As it turns out, the wrongful accusations against Parish stem from faulty victim eyewitness testimony. Police used outdated photo array techniques that experts say contribute to wrongful convictions. Reported the Daily News ("Records don't free innocent man," Aug. 26):
Police detective Sgt. Joel Caldwell showed the woman a lineup of six photographs days after the attack, when the woman was “in a great deal of pain and was under the influence of heavy pain killers,” according to Caldwell’s report on the investigation.So let's walk through this. Officers showed the woman the photo array the first time and she did not identify Parish nor anyone else. Then several days later they show it to her again and she says she recognizes Parish (whose picture she was shown on the day of her attack), but his physical appearance does not match her very specific description (a tattoo of "Sweet Pea" on his neck).
Days later, on Jan. 9, Caldwell again showed the woman the lineup, as she “was much more lucid and alert,” the report states.
This time, she looked at the pictures for minutes before “she began to shake and then stated, ‘My God, that’s him,’” pointing out Parish.
Parish’s picture had made it onto the picture lineup because the woman had originally said her attacker had a tattoo reading “Sweet Pea” on his neck.
“Sweet Pea” was Parish’s childhood nickname. However, the only tattoos on his neck contained the names of his mother and grandmother, neither of whom was known as “Sweet Pea.”
Three pieces of evidence - his work logs, DNA, and the fact that his tattoo didn't match the witness' description - should have told any reasonable investigator that Parish didn't commit this crime. Aundre Parish spent months in jail accused of a rape he didn't commit for two reasons: Faulty eyewitness identification procedures encouraged a victim to falsely accuse him, then the justice system took the word of the eyewitness - the victim, in this case - over hard evidence in their possession that contradicted her word.
Faulty eyewitness testimony is the leading national cause of wrongful convictions, and researchers have developed evidence-based best practices for lineups and witness identification procedures that few if any Texas departments presently follow.
The Texas Senate this year approved legislation to establish a panel to recommend statewide best practices for eyewitness identification procedures, and also an Innocence Commission to more comprehensively address the causes of wrongful convictions and to investigate possible innocence cases. But both bills died in the House, at the end of the day, because of a lack of enthusiasm by House leadership and opposition from the prosecutors' association.
Parish's case shows that eyewitness procedures don't just need to be studied, they need to be reformed as soon as possible. I'd suggested earlier that reforming eyewitness identification procedures would make a good, important, "interim study" for some Texas legislative committee, and I still hope somebody steps up to the plate.
What was wrong with the lineup that resulted in the false identification of Mr. Parish? For starters, witnesses shouldn't be shown the same photo twice. Of course she'd seen Parish before - police previously showed her his picture while she was medicated and groggy.

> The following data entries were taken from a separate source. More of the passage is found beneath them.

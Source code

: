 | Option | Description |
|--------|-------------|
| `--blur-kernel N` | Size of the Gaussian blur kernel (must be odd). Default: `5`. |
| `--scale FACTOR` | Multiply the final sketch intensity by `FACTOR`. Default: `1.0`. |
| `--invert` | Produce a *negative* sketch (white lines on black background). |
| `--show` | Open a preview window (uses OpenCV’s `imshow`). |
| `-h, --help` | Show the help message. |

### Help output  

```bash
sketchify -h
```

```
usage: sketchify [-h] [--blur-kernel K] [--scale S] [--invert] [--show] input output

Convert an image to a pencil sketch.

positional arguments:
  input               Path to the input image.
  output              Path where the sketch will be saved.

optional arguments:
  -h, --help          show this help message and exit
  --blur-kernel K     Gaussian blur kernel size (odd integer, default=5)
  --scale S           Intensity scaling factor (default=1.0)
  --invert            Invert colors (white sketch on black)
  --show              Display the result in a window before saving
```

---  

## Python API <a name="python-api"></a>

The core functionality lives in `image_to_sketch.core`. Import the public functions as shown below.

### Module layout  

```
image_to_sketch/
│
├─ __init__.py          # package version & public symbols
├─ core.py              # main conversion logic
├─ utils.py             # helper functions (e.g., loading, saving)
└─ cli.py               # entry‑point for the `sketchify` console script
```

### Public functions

And who were the others in the lineup? Were they non-suspects, as a best-practices model would dictate, or were the others possible suspects, too, so that anyone she picked was a "winner"?

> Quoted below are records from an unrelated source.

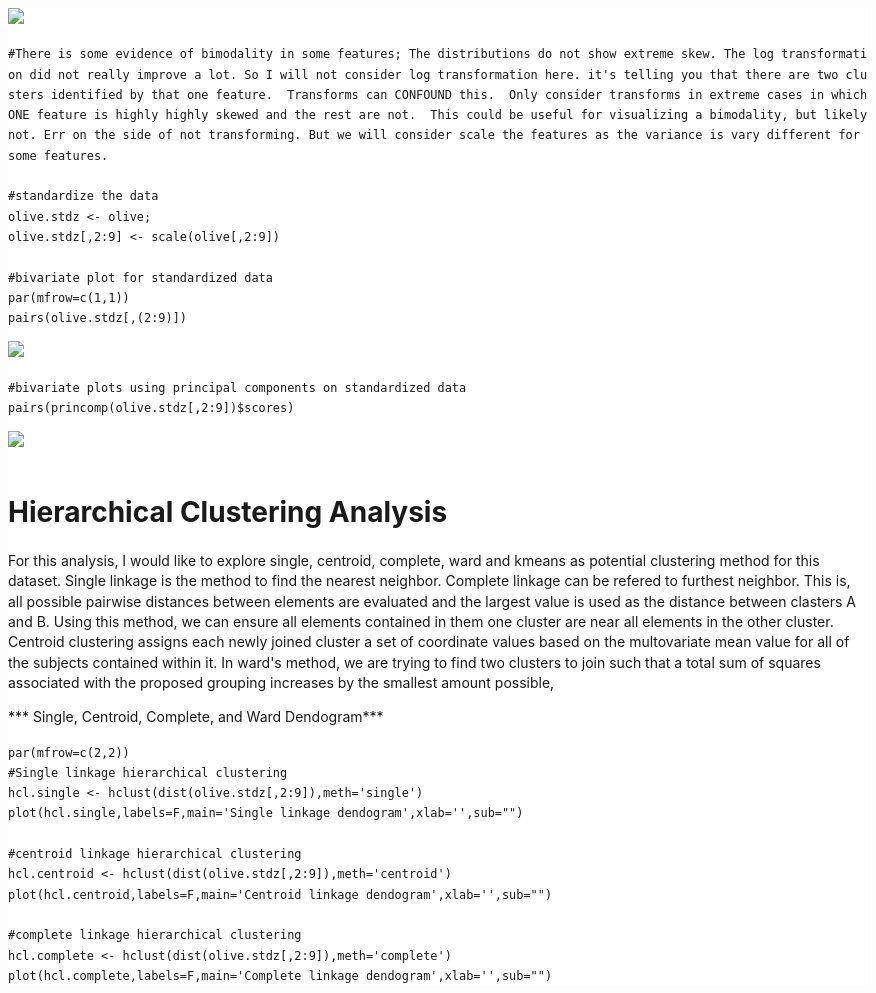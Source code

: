 ![](final_sort_files/figure-markdown_strict/unnamed-chunk-2-1.png)

    #There is some evidence of bimodality in some features; The distributions do not show extreme skew. The log transformation did not really improve a lot. So I will not consider log transformation here. it's telling you that there are two clusters identified by that one feature.  Transforms can CONFOUND this.  Only consider transforms in extreme cases in which ONE feature is highly highly skewed and the rest are not.  This could be useful for visualizing a bimodality, but likely not. Err on the side of not transforming. But we will consider scale the features as the variance is vary different for some features.

    #standardize the data
    olive.stdz <- olive;
    olive.stdz[,2:9] <- scale(olive[,2:9])

    #bivariate plot for standardized data
    par(mfrow=c(1,1))
    pairs(olive.stdz[,(2:9)])

![](final_sort_files/figure-markdown_strict/unnamed-chunk-2-2.png)

    #bivariate plots using principal components on standardized data
    pairs(princomp(olive.stdz[,2:9])$scores)

![](final_sort_files/figure-markdown_strict/unnamed-chunk-2-3.png)

Hierarchical Clustering Analysis
================================

For this analysis, I would like to explore single, centroid, complete,
ward and kmeans as potential clustering method for this dataset. Single
linkage is the method to find the nearest neighbor. Complete linkage can
be refered to furthest neighbor. This is, all possible pairwise
distances between elements are evaluated and the largest value is used
as the distance between clasters A and B. Using this method, we can
ensure all elements contained in them one cluster are near all elements
in the other cluster. Centroid clustering assigns each newly joined
cluster a set of coordinate values based on the multovariate mean value
for all of the subjects contained within it. In ward's method, we are
trying to find two clusters to join such that a total sum of squares
associated with the proposed grouping increases by the smallest amount
possible,

\*\*\* Single, Centroid, Complete, and Ward Dendogram\*\*\*

    par(mfrow=c(2,2))
    #Single linkage hierarchical clustering
    hcl.single <- hclust(dist(olive.stdz[,2:9]),meth='single')
    plot(hcl.single,labels=F,main='Single linkage dendogram',xlab='',sub="")

    #centroid linkage hierarchical clustering
    hcl.centroid <- hclust(dist(olive.stdz[,2:9]),meth='centroid')
    plot(hcl.centroid,labels=F,main='Centroid linkage dendogram',xlab='',sub="")

    #complete linkage hierarchical clustering
    hcl.complete <- hclust(dist(olive.stdz[,2:9]),meth='complete')
    plot(hcl.complete,labels=F,main='Complete linkage dendogram',xlab='',sub="")

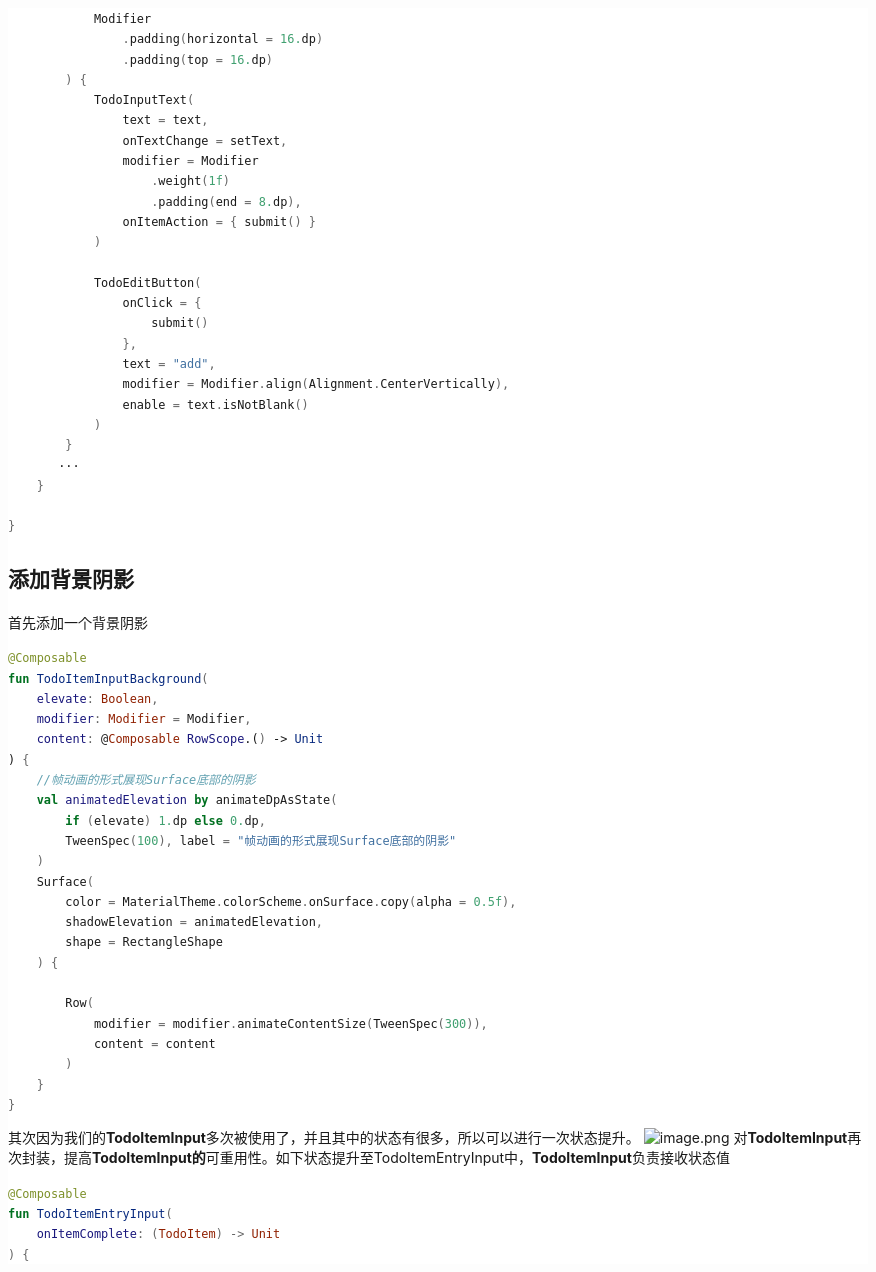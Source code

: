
 ```kotlin
            Modifier
                .padding(horizontal = 16.dp)
                .padding(top = 16.dp)
        ) {
            TodoInputText(
                text = text,
                onTextChange = setText,
                modifier = Modifier
                    .weight(1f)
                    .padding(end = 8.dp),
                onItemAction = { submit() }
            )

            TodoEditButton(
                onClick = {
                    submit()
                },
                text = "add",
                modifier = Modifier.align(Alignment.CenterVertically),
                enable = text.isNotBlank()
            )
        }
       ···
    }

}
```
## 添加背景阴影
首先添加一个背景阴影
```kotlin
@Composable
fun TodoItemInputBackground(
    elevate: Boolean,
    modifier: Modifier = Modifier,
    content: @Composable RowScope.() -> Unit
) {
    //帧动画的形式展现Surface底部的阴影
    val animatedElevation by animateDpAsState(
        if (elevate) 1.dp else 0.dp,
        TweenSpec(100), label = "帧动画的形式展现Surface底部的阴影"
    )
    Surface(
        color = MaterialTheme.colorScheme.onSurface.copy(alpha = 0.5f),
        shadowElevation = animatedElevation,
        shape = RectangleShape
    ) {

        Row(
            modifier = modifier.animateContentSize(TweenSpec(300)),
            content = content
        )
    }
}
```
其次因为我们的**TodoItemInput**多次被使用了，并且其中的状态有很多，所以可以进行一次状态提升。
![image.png](https://cdn.nlark.com/yuque/0/2023/png/32682386/1702209693702-9f12904e-d13e-49ed-a296-7fa1da3f1b68.png#averageHue=%231f2125&clientId=u8671534b-8515-4&from=paste&height=466&id=u33e2aa18&originHeight=466&originWidth=502&originalType=binary&ratio=1.5&rotation=0&showTitle=false&size=44750&status=done&style=none&taskId=ueb710f7a-d8fd-437a-a8e0-6c62f4d73ae&title=&width=502)
对**TodoItemInput**再次封装，提高**TodoItemInput的**可重用性。如下状态提升至TodoItemEntryInput中，**TodoItemInput**负责接收状态值
```kotlin
@Composable
fun TodoItemEntryInput(
    onItemComplete: (TodoItem) -> Unit
) {
```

The best research on this topic indicates sequential lineups are more accurate than "arrays," because the witness has a chance to say yes or no on each person, while the array makes them think "it's one of them" and try to pick the one that looks most like what they remember.
Parish's case reminds me of the three-legged, one-eyed dog named "Lucky." For someone who went through such an ordeal, Mr. Parish was "lucky." How many of us could prove we were physically inaccessible - with helicopter flight logs and time sheets to prove it - for every single day? I sure couldn't. What's more, he's "lucky" there was DNA evidence from the attacker to test against - if there hadn't been, it could just be her word against his.

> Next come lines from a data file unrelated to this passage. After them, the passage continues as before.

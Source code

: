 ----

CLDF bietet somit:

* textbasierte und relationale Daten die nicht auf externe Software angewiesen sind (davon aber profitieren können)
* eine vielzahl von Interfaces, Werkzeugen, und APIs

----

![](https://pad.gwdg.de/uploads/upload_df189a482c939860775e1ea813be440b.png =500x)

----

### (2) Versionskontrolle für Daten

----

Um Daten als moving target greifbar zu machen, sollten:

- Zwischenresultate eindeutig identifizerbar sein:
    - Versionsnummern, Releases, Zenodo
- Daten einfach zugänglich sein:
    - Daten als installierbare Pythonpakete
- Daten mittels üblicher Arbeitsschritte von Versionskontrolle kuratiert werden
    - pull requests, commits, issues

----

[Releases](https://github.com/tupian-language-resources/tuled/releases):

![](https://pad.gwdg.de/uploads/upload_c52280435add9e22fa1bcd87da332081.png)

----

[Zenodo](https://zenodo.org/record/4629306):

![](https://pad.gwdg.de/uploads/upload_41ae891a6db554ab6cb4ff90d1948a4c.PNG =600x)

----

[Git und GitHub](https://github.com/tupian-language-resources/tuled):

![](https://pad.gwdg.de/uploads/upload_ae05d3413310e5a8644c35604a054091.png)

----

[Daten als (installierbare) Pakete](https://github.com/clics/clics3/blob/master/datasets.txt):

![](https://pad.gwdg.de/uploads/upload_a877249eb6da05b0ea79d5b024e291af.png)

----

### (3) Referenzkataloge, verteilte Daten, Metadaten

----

Even with this pile of exculpatory evidence, prosecutors still kept Parish locked up months. They simply believed the victim's word over his, despite the plain facts before them. Anyone who thinks only Dallas has a problem with convicting innocent people, or that the problems causing innocent people to wind up in Texas prisons have been solved, has another think coming. Police and prosecutors could easily have railroaded Aundre Parish into a conviction.